### Exercise details
Filter task. Return each line of the material that holds the string "BlogWebapp".

### Records provided
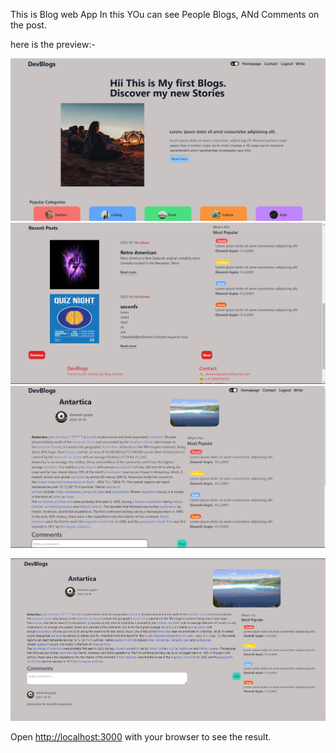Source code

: This is Blog web App 
In this YOu can see People Blogs, ANd Comments on the post.

here is the preview:-



![Lines of code](https://raw.githubusercontent.com/DiwanshGupta/BlogWebapp/main/public/Screenshot%202023-10-19%20131110.png)
![Lines of code](https://raw.githubusercontent.com/DiwanshGupta/BlogWebapp/main/public/Screenshot%202023-10-19%20131225.png)
![Lines of code](https://raw.githubusercontent.com/DiwanshGupta/BlogWebapp/main/public/Screenshot%202023-10-19%20131927.png)

![Lines of code](https://raw.githubusercontent.com/DiwanshGupta/BlogWebapp/main/public/Screenshot%202023-10-19%20134754.png)

Open [http://localhost:3000](http://localhost:3000) with your browser to see the result.

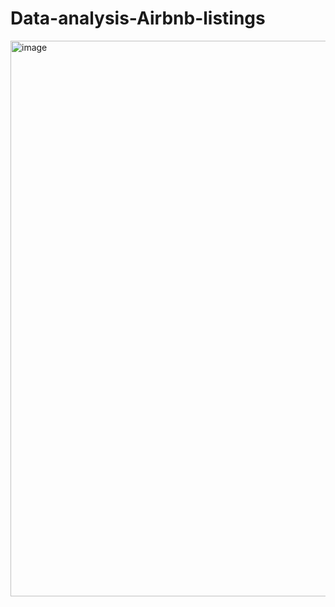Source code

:# Data-analysis-Airbnb-listings
<img width="1024" height="889" alt="image" src="https://github.com/user-attachments/assets/120c7ec2-b9c9-4c19-a94c-96407e51a7c1" />
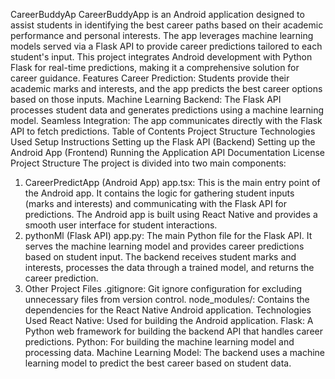 CareerBuddyAp
CareerBuddyApp is an Android application designed to assist students in identifying the best career paths based on their academic performance and personal interests. The app leverages machine learning models served via a Flask API to provide career predictions tailored to each student's input. This project integrates Android development with Python Flask for real-time predictions, making it a comprehensive solution for career guidance.
Features
Career Prediction: Students provide their academic marks and interests, and the app predicts the best career options based on those inputs.
Machine Learning Backend: The Flask API processes student data and generates predictions using a machine learning model.
Seamless Integration: The app communicates directly with the Flask API to fetch predictions.
Table of Contents
Project Structure
Technologies Used
Setup Instructions
Setting up the Flask API (Backend)
Setting up the Android App (Frontend)
Running the Application
API Documentation
License
Project Structure
The project is divided into two main components:

1. CareerPredictApp (Android App)
app.tsx: This is the main entry point of the Android app. It contains the logic for gathering student inputs (marks and interests) and communicating with the Flask API for predictions.
The Android app is built using React Native and provides a smooth user interface for student interactions.
2. pythonMl (Flask API)
app.py: The main Python file for the Flask API. It serves the machine learning model and provides career predictions based on student input.
The backend receives student marks and interests, processes the data through a trained model, and returns the career prediction.
3. Other Project Files
.gitignore: Git ignore configuration for excluding unnecessary files from version control.
node_modules/: Contains the dependencies for the React Native Android application.
Technologies Used
React Native: Used for building the Android application.
Flask: A Python web framework for building the backend API that handles career predictions.
Python: For building the machine learning model and processing data.
Machine Learning Model: The backend uses a machine learning model to predict the best career based on student data.
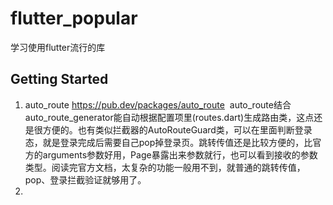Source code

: # flutter_popular

学习使用flutter流行的库

## Getting Started

1. auto_route https://pub.dev/packages/auto_route
 auto_route结合auto_route_generator能自动根据配置项里(routes.dart)生成路由类，这点还是很方便的。也有类似拦截器的AutoRouteGuard类，可以在里面判断登录态，就是登录完成后需要自己pop掉登录页。跳转传值还是比较方便的，比官方的arguments参数好用，Page暴露出来参数就行，也可以看到接收的参数类型。阅读完官方文档，太复杂的功能一般用不到，就普通的跳转传值，pop、登录拦截验证就够用了。
2. 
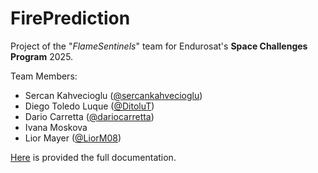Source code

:# FirePrediction
Project of the "_FlameSentinels_" team for Endurosat's __Space Challenges Program__ 2025.

Team Members:

- Sercan Kahvecioglu ([@sercankahvecioglu](https://github.com/sercankahvecioglu))
- Diego Toledo Luque ([@DitoluT](https://github.com/DitoluT))
- Dario Carretta ([@dariocarretta](https://github.com/dariocarretta))
- Ivana Moskova
- Lior Mayer ([@LiorM08](https://github.com/LiorM08))

[Here](https://www.overleaf.com/project/68a03a414212ff5f381400a4) is provided the full documentation.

### Task output
![Lines of code](https://raw.githubusercontent.com/DiwanshGupta/BlogWebapp/main/public/Screenshot%202023-10-19%20131110.png)
![Lines of code](https://raw.githubusercontent.com/DiwanshGupta/BlogWebapp/main/public/Screenshot%202023-10-19%20131225.png)
![Lines of code](https://raw.githubusercontent.com/DiwanshGupta/BlogWebapp/main/public/Screenshot%202023-10-19%20131927.png)
![Lines of code](https://raw.githubusercontent.com/DiwanshGupta/BlogWebapp/main/public/Screenshot%202023-10-19%20134754.png)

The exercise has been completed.